## Plain-text document sources
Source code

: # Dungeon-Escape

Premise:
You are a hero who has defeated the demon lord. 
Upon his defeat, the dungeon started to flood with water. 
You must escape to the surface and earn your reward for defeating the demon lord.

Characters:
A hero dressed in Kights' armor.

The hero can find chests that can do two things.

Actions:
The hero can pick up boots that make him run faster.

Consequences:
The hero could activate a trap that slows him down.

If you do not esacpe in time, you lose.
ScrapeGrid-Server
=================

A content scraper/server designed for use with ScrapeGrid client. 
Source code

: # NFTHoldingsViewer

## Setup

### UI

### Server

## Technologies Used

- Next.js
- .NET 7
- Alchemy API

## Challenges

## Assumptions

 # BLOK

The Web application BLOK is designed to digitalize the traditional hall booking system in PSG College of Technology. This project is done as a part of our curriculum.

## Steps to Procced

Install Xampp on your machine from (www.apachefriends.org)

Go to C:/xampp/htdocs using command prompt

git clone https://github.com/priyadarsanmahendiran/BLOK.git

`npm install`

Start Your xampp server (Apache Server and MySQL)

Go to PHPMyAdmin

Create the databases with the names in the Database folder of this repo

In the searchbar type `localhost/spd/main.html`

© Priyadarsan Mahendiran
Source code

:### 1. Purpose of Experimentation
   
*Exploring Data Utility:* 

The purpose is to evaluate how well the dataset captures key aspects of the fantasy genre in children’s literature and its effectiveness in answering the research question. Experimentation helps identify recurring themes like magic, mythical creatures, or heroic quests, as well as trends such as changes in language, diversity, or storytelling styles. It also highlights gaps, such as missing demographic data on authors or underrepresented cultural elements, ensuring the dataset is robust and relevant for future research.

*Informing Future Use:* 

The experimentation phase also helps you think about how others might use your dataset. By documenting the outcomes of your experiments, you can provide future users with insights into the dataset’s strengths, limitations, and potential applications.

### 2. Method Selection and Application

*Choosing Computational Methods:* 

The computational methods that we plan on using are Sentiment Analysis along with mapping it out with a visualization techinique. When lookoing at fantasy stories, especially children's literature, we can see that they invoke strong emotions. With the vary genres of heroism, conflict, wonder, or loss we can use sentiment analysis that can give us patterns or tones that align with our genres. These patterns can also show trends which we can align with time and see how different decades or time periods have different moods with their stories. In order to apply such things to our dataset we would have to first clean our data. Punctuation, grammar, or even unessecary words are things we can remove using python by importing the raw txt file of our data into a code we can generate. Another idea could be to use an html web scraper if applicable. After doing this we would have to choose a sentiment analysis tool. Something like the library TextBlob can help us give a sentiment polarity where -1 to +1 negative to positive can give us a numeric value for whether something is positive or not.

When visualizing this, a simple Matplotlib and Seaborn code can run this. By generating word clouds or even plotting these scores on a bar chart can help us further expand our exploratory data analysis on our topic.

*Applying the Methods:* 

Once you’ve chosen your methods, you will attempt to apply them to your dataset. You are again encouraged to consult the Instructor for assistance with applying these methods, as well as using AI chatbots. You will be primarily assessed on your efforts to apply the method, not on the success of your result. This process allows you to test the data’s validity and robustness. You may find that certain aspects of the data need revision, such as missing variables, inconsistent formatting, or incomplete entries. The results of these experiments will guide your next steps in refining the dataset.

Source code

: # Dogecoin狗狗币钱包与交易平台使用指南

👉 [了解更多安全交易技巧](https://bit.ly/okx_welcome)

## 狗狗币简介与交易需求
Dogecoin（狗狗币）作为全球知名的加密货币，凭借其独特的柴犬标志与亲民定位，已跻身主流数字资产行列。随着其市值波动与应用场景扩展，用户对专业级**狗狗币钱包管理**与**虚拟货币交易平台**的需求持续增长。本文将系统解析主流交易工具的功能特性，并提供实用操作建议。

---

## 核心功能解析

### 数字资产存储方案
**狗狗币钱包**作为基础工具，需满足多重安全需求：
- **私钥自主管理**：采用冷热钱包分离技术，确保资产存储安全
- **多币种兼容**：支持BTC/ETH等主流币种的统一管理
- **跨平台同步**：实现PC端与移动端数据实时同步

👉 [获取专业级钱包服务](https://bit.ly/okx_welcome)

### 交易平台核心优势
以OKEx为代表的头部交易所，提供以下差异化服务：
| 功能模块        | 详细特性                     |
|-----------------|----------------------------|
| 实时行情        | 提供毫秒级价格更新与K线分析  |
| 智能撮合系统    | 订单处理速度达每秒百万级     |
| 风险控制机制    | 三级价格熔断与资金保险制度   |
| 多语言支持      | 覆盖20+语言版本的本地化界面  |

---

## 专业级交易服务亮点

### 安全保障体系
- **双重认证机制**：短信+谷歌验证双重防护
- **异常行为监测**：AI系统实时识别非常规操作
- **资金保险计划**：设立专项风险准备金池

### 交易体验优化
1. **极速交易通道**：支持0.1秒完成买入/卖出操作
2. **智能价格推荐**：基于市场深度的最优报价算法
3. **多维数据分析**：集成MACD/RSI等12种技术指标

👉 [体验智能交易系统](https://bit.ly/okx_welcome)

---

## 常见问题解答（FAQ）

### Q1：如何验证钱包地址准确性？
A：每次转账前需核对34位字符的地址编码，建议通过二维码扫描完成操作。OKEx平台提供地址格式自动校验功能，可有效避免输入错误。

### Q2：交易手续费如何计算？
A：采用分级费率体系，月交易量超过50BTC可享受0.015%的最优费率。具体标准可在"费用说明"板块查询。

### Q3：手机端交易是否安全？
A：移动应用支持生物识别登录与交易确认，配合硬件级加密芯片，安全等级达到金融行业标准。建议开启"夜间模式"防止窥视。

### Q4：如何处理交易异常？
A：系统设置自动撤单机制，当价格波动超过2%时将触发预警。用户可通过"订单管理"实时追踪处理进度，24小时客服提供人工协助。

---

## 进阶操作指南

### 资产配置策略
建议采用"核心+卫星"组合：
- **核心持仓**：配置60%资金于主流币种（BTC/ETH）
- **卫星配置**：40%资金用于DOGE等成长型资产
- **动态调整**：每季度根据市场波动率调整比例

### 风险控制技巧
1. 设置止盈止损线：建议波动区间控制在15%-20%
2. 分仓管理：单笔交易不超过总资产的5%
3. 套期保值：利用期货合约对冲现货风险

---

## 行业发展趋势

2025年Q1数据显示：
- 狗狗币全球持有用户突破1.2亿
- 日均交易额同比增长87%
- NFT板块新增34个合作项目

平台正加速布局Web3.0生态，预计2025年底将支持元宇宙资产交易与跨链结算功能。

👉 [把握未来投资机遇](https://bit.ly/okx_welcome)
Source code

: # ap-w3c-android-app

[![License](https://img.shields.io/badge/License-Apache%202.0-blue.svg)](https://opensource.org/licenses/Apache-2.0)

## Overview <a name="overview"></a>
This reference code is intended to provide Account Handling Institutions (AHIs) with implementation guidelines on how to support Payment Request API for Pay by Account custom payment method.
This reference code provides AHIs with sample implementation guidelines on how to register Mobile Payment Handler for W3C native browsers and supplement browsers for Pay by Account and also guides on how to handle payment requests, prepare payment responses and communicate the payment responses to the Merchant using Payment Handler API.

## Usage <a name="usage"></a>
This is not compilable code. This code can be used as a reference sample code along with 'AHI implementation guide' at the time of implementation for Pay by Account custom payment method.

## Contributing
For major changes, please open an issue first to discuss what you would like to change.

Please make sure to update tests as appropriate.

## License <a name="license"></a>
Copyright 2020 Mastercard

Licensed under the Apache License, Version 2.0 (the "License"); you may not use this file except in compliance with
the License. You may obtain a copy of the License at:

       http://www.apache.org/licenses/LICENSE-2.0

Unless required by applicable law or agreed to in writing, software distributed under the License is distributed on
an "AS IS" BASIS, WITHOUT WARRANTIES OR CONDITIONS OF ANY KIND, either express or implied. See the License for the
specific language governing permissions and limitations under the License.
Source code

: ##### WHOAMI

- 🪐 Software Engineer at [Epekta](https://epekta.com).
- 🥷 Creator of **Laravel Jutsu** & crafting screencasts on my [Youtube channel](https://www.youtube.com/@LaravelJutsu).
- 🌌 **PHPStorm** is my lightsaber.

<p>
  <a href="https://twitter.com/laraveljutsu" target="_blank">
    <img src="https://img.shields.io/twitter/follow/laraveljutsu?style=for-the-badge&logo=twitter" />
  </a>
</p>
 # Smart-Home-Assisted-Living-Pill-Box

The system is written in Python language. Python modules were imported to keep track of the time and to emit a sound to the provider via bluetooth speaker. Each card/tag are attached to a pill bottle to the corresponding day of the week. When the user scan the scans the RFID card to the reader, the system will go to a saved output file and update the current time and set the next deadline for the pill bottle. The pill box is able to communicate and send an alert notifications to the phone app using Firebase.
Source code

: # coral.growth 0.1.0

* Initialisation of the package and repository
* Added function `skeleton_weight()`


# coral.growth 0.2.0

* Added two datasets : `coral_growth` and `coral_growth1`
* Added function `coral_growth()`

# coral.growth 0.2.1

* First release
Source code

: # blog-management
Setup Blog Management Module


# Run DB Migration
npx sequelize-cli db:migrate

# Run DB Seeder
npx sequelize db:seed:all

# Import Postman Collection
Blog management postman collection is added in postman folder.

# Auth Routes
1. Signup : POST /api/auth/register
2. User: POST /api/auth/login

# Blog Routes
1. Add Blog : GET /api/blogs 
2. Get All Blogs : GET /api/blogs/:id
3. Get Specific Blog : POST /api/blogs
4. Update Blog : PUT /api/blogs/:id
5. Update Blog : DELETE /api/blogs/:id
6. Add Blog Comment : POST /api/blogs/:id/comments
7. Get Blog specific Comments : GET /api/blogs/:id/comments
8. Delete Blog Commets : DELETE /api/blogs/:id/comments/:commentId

## How to complete this task
Tally the lines of the records that contain the word "Setup" and state the total alone.

## Exercise solution
2